Bien qu’en piteux état, on me fit attendre longuement au commissariat pour finalement me lire mes droits. On me demanda de quelle couleur étaient mes vêtements, et pendant qu’un carabinier donnait les réponses au téléphone, on m’intimida pour que je déclare que je portais une capuche noire. Curieusement, dans la déclaration postérieure du carabinier qui dit avoir été l’objet d’une agression de ma part, il donne textuellement la description que j’avais transmise à l’autre carabinier qui parlait alors au téléphone.
De plus, la déclaration décrivait en détail que j’avais lancé un cocktail Molotov vers le carabinier, ce qui est entièrement faux, puisque je n’ai jamais lancé un tel objet. Dans mon sac à dos « apparurent » deux bouteilles de nectar vides. En fait, ils n’ont rien trouvé dans mon sac à dos puisqu’il ne contenait rien. De plus, il n’y a aucune trace de substance incendiaire dans mes mains, puisque je n’ai jamais transporté ni lancé quoi que ce soit.

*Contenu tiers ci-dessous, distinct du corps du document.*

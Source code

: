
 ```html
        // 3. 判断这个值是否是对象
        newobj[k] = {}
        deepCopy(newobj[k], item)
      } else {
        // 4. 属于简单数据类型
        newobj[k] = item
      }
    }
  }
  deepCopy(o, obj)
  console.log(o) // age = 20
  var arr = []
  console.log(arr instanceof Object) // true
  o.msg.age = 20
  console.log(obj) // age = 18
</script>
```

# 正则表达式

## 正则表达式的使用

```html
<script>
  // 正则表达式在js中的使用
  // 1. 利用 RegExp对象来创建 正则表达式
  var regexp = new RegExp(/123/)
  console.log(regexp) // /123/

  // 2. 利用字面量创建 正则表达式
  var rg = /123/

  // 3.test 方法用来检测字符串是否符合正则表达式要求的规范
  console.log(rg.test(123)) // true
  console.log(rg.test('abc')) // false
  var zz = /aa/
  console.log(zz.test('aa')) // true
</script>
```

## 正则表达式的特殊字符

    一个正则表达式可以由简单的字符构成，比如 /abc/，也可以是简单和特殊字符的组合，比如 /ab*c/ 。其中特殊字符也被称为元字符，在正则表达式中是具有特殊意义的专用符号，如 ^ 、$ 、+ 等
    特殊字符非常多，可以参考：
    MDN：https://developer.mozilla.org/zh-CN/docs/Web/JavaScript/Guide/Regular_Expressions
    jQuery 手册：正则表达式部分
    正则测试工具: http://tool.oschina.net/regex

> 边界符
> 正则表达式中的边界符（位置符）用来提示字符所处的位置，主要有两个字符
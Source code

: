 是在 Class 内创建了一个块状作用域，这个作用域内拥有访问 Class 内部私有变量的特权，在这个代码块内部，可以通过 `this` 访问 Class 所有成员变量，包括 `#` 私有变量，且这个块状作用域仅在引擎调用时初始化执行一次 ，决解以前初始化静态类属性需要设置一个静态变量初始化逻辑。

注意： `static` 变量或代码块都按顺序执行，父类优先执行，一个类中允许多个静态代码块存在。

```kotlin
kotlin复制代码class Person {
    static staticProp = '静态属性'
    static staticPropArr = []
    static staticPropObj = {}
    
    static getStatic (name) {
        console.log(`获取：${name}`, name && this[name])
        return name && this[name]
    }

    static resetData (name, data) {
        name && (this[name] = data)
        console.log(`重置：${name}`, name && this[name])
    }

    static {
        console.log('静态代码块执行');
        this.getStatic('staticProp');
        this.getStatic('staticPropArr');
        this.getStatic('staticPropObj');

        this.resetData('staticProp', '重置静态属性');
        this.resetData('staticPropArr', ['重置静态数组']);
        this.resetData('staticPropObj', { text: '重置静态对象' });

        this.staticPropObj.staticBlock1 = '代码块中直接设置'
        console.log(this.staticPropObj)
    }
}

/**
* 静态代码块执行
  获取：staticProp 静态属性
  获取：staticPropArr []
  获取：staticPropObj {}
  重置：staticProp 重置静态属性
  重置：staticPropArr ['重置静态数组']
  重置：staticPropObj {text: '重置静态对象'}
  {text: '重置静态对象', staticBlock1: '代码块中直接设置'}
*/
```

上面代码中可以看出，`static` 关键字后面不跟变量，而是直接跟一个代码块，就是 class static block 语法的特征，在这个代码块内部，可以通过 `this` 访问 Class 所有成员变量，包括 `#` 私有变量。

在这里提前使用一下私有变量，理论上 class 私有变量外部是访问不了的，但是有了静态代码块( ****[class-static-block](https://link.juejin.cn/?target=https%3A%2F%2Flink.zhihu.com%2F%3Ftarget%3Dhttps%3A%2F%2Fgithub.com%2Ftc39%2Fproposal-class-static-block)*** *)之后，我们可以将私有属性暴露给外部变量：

Si les carabiniers ont menti en premier lieu, que puis-je espérer de mon jugement ? Comment ne pas penser que les carabiniers ont inventé toute cette histoire, car j’ai des responsabilités en tant que dirigeant étudiant universitaire ? Comment ne pas penser que ce fut une attaque contre les dirigeants les plus engagés au sein du mouvement étudiant ? Comment expliquer la raclée brutale à laquelle je fus soumis et les sales mensonges qu’ils ont orchestrés ?
Ce qu’ils ont fait n’est rien de plus qu’un acte grossier visant à cacher la force répressive démesurée qu’utilisent les carabiniers, appuyés par le gouvernement, contre tout le Peuple du Chili. Couvert de honte, ils ont décidé que je suis responsable d’une tentative de meurtre manquée. L’absence de preuves contre moi leur tombera dessus comme une pierre au visage et la justice leur donnera la punition qu’ils méritent pour avoir mentis et pour m’avoir fait prisonnier.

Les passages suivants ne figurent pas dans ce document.